Directions for this task
From the records below, determine the number of lines containing "right". Output that number alone.

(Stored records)
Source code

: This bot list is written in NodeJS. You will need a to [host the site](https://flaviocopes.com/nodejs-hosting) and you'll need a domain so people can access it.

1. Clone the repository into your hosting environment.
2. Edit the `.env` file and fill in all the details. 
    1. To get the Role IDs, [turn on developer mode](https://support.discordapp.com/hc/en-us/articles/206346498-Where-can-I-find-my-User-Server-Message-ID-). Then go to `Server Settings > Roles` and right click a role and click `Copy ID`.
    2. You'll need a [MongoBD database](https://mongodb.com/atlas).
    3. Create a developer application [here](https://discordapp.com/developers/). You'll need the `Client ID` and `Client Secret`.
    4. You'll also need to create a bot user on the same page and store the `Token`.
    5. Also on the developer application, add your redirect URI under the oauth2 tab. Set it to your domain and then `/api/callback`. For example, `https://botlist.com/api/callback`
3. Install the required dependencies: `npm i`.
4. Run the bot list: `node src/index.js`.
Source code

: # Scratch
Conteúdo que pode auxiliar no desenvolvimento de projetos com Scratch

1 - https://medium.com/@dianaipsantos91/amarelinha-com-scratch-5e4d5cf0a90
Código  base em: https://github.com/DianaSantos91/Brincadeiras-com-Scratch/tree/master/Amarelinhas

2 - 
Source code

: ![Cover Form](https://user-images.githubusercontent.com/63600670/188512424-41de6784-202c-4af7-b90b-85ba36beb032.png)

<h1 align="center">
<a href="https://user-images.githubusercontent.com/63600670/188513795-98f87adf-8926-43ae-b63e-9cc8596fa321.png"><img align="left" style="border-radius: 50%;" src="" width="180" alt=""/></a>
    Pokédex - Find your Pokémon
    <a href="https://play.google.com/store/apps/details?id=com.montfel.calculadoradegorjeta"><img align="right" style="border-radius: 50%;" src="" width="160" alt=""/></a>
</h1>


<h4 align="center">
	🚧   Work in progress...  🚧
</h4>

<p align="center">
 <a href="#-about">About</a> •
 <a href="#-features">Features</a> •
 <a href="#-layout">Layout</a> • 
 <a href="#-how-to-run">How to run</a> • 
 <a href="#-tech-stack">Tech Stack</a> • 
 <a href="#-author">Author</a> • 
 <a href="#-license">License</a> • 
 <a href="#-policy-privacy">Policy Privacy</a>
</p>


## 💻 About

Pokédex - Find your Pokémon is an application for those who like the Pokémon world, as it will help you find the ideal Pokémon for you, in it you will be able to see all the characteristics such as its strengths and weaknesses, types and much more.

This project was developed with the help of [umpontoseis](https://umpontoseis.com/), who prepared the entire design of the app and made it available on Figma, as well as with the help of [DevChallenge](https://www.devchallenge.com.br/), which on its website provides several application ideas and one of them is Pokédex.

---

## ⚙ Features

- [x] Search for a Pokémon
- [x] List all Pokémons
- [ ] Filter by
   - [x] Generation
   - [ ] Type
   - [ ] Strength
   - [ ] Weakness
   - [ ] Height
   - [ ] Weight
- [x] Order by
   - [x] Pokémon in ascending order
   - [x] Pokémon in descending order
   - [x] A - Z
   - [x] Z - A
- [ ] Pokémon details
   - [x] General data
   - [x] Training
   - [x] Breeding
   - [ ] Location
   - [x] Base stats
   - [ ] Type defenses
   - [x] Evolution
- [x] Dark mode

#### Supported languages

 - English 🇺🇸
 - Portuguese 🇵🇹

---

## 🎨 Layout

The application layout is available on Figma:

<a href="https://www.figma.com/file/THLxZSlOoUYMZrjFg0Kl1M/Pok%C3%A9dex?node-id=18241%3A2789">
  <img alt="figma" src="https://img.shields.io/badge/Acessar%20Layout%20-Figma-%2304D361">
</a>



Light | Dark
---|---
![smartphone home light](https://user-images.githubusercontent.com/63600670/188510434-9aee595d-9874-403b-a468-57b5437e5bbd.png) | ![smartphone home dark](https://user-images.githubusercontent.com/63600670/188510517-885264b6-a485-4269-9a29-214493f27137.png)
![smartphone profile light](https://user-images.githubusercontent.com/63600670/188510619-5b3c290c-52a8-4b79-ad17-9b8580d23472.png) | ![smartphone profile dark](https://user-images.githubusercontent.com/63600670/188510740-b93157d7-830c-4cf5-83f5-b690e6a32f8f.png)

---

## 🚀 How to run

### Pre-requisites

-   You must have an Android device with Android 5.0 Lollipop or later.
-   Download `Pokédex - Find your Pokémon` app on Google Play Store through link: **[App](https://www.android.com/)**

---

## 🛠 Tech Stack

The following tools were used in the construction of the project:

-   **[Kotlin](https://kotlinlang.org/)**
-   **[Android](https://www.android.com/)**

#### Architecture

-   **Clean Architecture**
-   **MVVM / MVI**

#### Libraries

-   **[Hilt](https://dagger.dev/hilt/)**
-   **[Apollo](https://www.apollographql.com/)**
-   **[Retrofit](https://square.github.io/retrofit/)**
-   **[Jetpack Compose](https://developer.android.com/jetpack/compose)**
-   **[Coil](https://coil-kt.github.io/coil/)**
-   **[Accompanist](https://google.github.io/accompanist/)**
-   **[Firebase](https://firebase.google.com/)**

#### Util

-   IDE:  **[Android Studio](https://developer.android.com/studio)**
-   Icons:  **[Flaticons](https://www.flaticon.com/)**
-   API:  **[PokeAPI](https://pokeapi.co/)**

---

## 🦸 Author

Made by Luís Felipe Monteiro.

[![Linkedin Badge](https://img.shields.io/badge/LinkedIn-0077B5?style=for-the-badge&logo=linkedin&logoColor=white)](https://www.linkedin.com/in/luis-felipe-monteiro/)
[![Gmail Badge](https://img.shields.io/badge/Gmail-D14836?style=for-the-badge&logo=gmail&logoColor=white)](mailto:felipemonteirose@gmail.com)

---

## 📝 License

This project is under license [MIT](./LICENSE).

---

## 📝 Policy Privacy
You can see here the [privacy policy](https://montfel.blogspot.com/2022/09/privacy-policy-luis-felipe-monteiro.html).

Answer box
2